Fuelled by the growing interest in investing, some may be looking to try their hand at trading indices and exploring the long and short-term options available.
An introduction to index trading
A lot of people may be familiar with the concept of forex trading or stock trading, which are the buying and selling of currencies and shares, respectively, guided by market conditions and the possibility to capitalise on fluctuations. Now, bring in index trading, the slightly more complex form of trading. Although the underlying principles of trading remain the same, index trading applies to a specific stock market index. Simply put, it is trading on the performance of a group of stocks, which may be speculative, based on the average of the group and not a single stock. The value of the index increases if the price of shares of the companies listed increases, and vice versa.

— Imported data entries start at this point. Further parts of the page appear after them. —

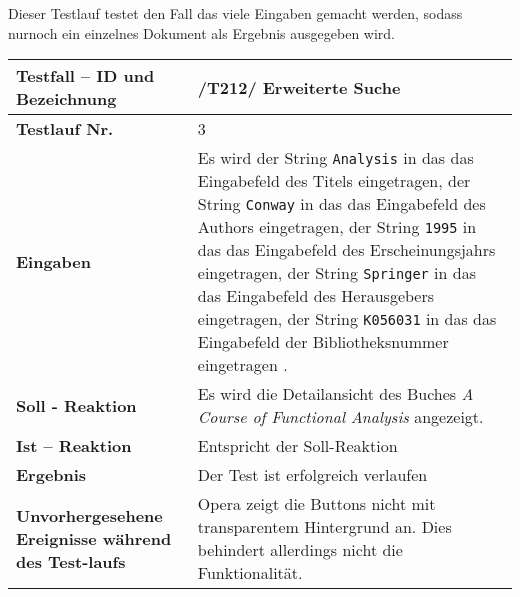 Dieser Testlauf testet den Fall das viele Eingaben gemacht werden, sodass
nurnoch ein einzelnes Dokument als Ergebnis ausgegeben wird.

\begin{longtable}{|p{5cm}|p{10cm}|}
\hline
\textbf{Testfall -- ID und Bezeichnung} & \textnormal{/T212/ Erweiterte
Suche} \\
\hline
\textbf{Testlauf Nr.} & \textnormal{3} \\
\hline
\textbf{Eingaben} & \textnormal{Es wird 
der String \lstinline{Analysis} in das das Eingabefeld des Titels eingetragen,
der String \lstinline{Conway} in das das Eingabefeld des Authors eingetragen,
der String \lstinline{1995} in das das Eingabefeld des Erscheinungsjahrs
eingetragen,
der String \lstinline{Springer} in das das Eingabefeld des Herausgebers
eingetragen,
der String \lstinline{K056031} in das das Eingabefeld der Bibliotheksnummer eingetragen
.} \\
\hline
\textbf{Soll - Reaktion} & \textnormal{Es wird die Detailansicht des Buches \textit{A
Course of Functional Analysis} angezeigt.} \\
\hline
\textbf{Ist -- Reaktion} & \textnormal{Entspricht der Soll-Reaktion} \\
\hline
\textbf{Ergebnis} & \textnormal{Der Test ist erfolgreich verlaufen} \\
\hline
\textbf{Unvorhergesehene Ereignisse w\"ahrend des Test-laufs } &
\textnormal{Opera zeigt die Buttons nicht mit transparentem Hintergrund an. Dies
behindert allerdings nicht die Funktionalität.} \\
\hline
\end{longtable}
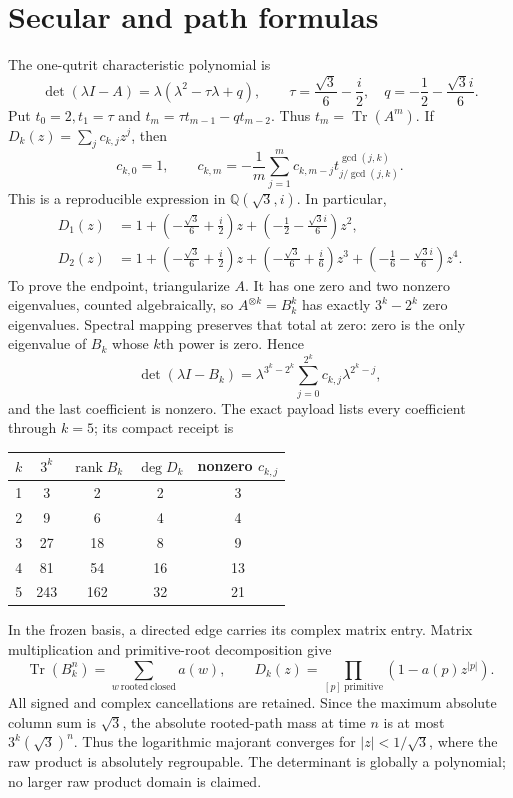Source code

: \documentclass[10pt]{article}
\newcommand{\Tr}{\operatorname{Tr}}
\newcommand{\rank}{\operatorname{rank}}
\begin{document}
\section{Secular and path formulas}
The one-qutrit characteristic polynomial is
\[
 \det(\lambda I-A)=\lambda(\lambda^2-\tau\lambda+q),\qquad
 \tau=\frac{\sqrt3}{6}-\frac i2,\quad
 q=-\frac12-\frac{\sqrt3 i}{6}.
\]
Put $t_0=2,t_1=\tau$ and
$t_m=\tau t_{m-1}-qt_{m-2}$.  Thus $t_m=\Tr(A^m)$.  If
$D_k(z)=\sum_jc_{k,j}z^j$, then
\begin{equation}
 c_{k,0}=1,\qquad
 c_{k,m}=-\frac1m\sum_{j=1}^m c_{k,m-j}
 t_{j/\gcd(j,k)}^{\gcd(j,k)}.                         \tag{6}
\end{equation}
This is a reproducible expression in $\mathbb Q(\sqrt3,i)$.  In particular,
\begin{align*}
 D_1(z)&=1+\left(-\frac{\sqrt3}{6}+\frac i2\right)z
 +\left(-\frac12-\frac{\sqrt3 i}{6}\right)z^2,\\
 D_2(z)&=1+\left(-\frac{\sqrt3}{6}+\frac i2\right)z
 +\left(-\frac{\sqrt3}{6}+\frac i6\right)z^3
 +\left(-\frac16-\frac{\sqrt3 i}{6}\right)z^4.
\end{align*}
To prove the endpoint, triangularize $A$.  It has one zero and two nonzero
eigenvalues, counted algebraically, so $A^{\otimes k}=B_k^k$ has exactly
$3^k-2^k$ zero eigenvalues.  Spectral mapping preserves that total at zero:
zero is the only eigenvalue of $B_k$ whose $k$th power is zero.  Hence
\begin{equation}
 \det(\lambda I-B_k)=\lambda^{3^k-2^k}
 \sum_{j=0}^{2^k}c_{k,j}\lambda^{2^k-j},             \tag{7}
\end{equation}
and the last coefficient is nonzero.  The exact payload lists every
coefficient through $k=5$; its compact receipt is
\begin{center}\small
\begin{tabular}{@{}ccccc@{}}
\toprule
$k$ & $3^k$ & $\rank B_k$ & $\deg D_k$ & nonzero $c_{k,j}$\\
\midrule
1 & 3   & 2   & 2  & 3\\
2 & 9   & 6   & 4  & 4\\
3 & 27  & 18  & 8  & 9\\
4 & 81  & 54  & 16 & 13\\
5 & 243 & 162 & 32 & 21\\
\bottomrule
\end{tabular}
\end{center}

In the frozen basis, a directed edge carries its complex matrix entry.  Matrix
multiplication and primitive-root decomposition give
\begin{equation}
 \Tr(B_k^n)=\sum_{w\ \mathrm{rooted\ closed}}a(w),\qquad
 D_k(z)=\prod_{[p]\ \mathrm{primitive}}
 (1-a(p)z^{|p|}).                                    \tag{8}
\end{equation}
All signed and complex cancellations are retained.  Since the maximum
absolute column sum is $\sqrt3$, the absolute rooted-path mass at time $n$ is
at most $3^k(\sqrt3)^n$.  Thus the logarithmic majorant converges for
$|z|<1/\sqrt3$, where the raw product is absolutely regroupable.  The
determinant is globally a polynomial; no larger raw product domain is claimed.
\end{document}
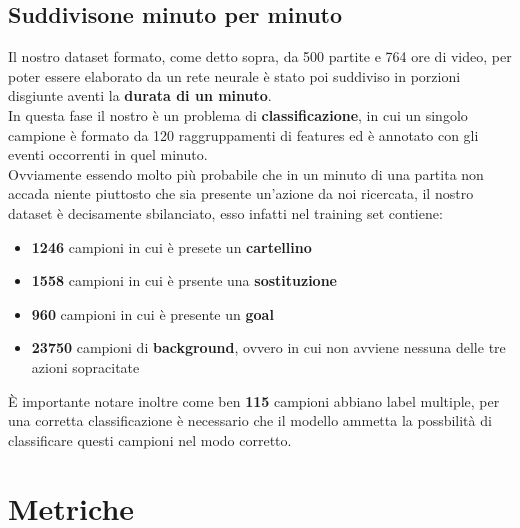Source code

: \subsection{Suddivisone minuto per minuto}
Il nostro dataset formato, come detto sopra, da 500 partite e 764 ore di video, per poter essere elaborato da un rete neurale è stato poi suddiviso in porzioni disgiunte aventi la \textbf{durata di un minuto}.
\\In questa fase il nostro è un problema di \textbf{classificazione}, in cui un singolo campione è formato da 120 raggruppamenti di features ed è annotato con gli eventi occorrenti in quel minuto.
\\Ovviamente essendo molto più probabile che in un minuto di una partita non accada niente piuttosto che sia presente un'azione da noi ricercata, il nostro dataset è decisamente sbilanciato, esso infatti nel training set contiene:
\begin{itemize}
\item \textbf{1246} campioni in cui è presete un \textbf{cartellino}
\item \textbf{1558} campioni in cui è prsente una \textbf{sostituzione}
\item \textbf{960} campioni in cui è presente un \textbf{goal}
\item \textbf{23750} campioni di \textbf{background}, ovvero in cui non avviene nessuna delle tre azioni sopracitate
\end{itemize}
È importante notare inoltre come ben \textbf{115} campioni abbiano label multiple, per una corretta classificazione è necessario che il modello ammetta la possbilità di classificare questi campioni nel modo corretto.
\section{Metriche}
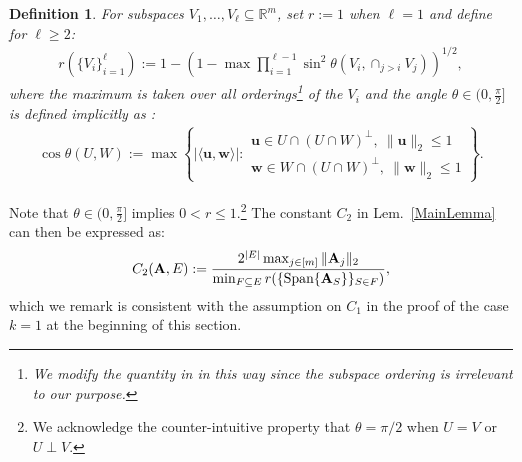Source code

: \documentclass[9pt,twocolumn]{pnas-new}
\newtheorem{definition}{Definition}
\begin{document}
\begin{definition}\label{SpecialSupportSet}\label{FriedrichsDefinition}
For subspaces $V_1, \ldots, V_\ell \subseteq \mathbb{R}^m$, set $r := 1$ when $\ell = 1$ and define for $\ell \geq 2$:
\begin{align*}
r(\{V_i\}_{i=1}^\ell) := 1 - \left(1 -  \max \prod_{i=1}^{\ell-1} \sin^2  \theta \left(V_i, \cap_{j>i} V_j \right)  \right)^{1/2},
\end{align*} 
%
where the maximum is taken over all orderings\footnote{We modify the quantity in \cite{Deutsch12} in this way since the subspace ordering is irrelevant to our purpose.} of the $V_i$ and the angle $\theta \in (0,\frac{\pi}{2}]$ is defined implicitly as \cite[Def.~9.4]{Deutsch12}:
\begin{align*}
\cos{\theta(U,W)} := \max\left\{ |\langle \mathbf{u}, \mathbf{w} \rangle|: \substack{ \mathbf{u} \in U \cap (U \cap W)^\perp, \ \|\mathbf{u}\|_2 \leq 1 \\ \mathbf{w} \in W \cap (U \cap W)^\perp, \  \|\mathbf{w}\|_2 \leq 1 } \right\}.
\end{align*}
\end{definition}
Note that $\theta \in (0,\frac{\pi}{2}]$ implies $0 < r \leq 1$.\footnote{We acknowledge the counter-intuitive property that $\theta =  \pi/2$ when $U = V$ or $U \perp V$.}  %
The constant $C_2$ in Lem.~\ref{MainLemma} can then be expressed as:  %
\begin{align}\label{Cdef2}
C_2(\mathbf{A}, E) := \frac{ 2^{|E|} \max_{j \in [m]} \|\mathbf{A}_j\|_2}{ \min_{F \subseteq E} r( \{ \text{\rm Span}\{\mathbf{A}_{S}\} \}_{S \in F}) },
\end{align}
%
which we remark is consistent with the assumption on $C_1$ in the proof of the case $k=1$ at the beginning of this section.
\end{document}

With the multitude of tools and software at traders’ disposal in the digital age, calculating stock market indices has never been easier. Using the price weighting formula and market capitalisation are two ways of doing so, with the latter being touted as the most commonly used alternative. When one thinks of the major indices in the world, the likes of the Dow Jones Industrial Age (DJIA), S&P 500, FTSE 100 and Nasdaq 100 come to mind. These are named amongst the most notable indices because many blue-chip stocks are listed on them. For example, listed on the FTSE 100 are the likes of British American Tobacco, Unilever, AstraZeneca, Barclays and BHP, amongst others. Nasdaq 100, on the other hand, boasts tech giants such as Apple, Facebook, Amazon and Microsoft, to name a few.
How to trade indices
For those looking to start trading indices, it is advised to get started through trading Contracts For Difference, commonly referred to as CFD, which allow traders to speculate on the price movement. However, it is important to note that CFDs do not give you actual ownership of any asset, as the transaction is primarily based on the difference between the current value of the asset and its value when the contract expires. There are primarily two ways of trading CFDs; Index Cash CFDs and Index Futures CFDs.
Index Cash CFDs
This option is for short-term traders as it is based on spot prices. These types of traders also generally do not maintain a position overnight. This is said to be a move to avoid paying overnight trade charges, as they reopen trades again the following day.
Index Futures CFDs
This option is most popular amongst medium to long-term traders. Index Futures is based on an agreed upon future value, and the overnight funding charges are included in the wider spreads, which is not the case with Cash Indices, as they have much tighter spreads.
Should you want to learn to trade FTSE 100 and Nasdaq 100, it should be with an understanding of what moves index market prices, so as to avoid potentially huge losses. Prices are affected by factors such as global conditions, as was seen in 2020; economic news such as rate changes and key central bank decisions; the addition or removal of certain company stocks within the index; and of course, internal company news such as mergers and acquisitions, financial results and new leadership.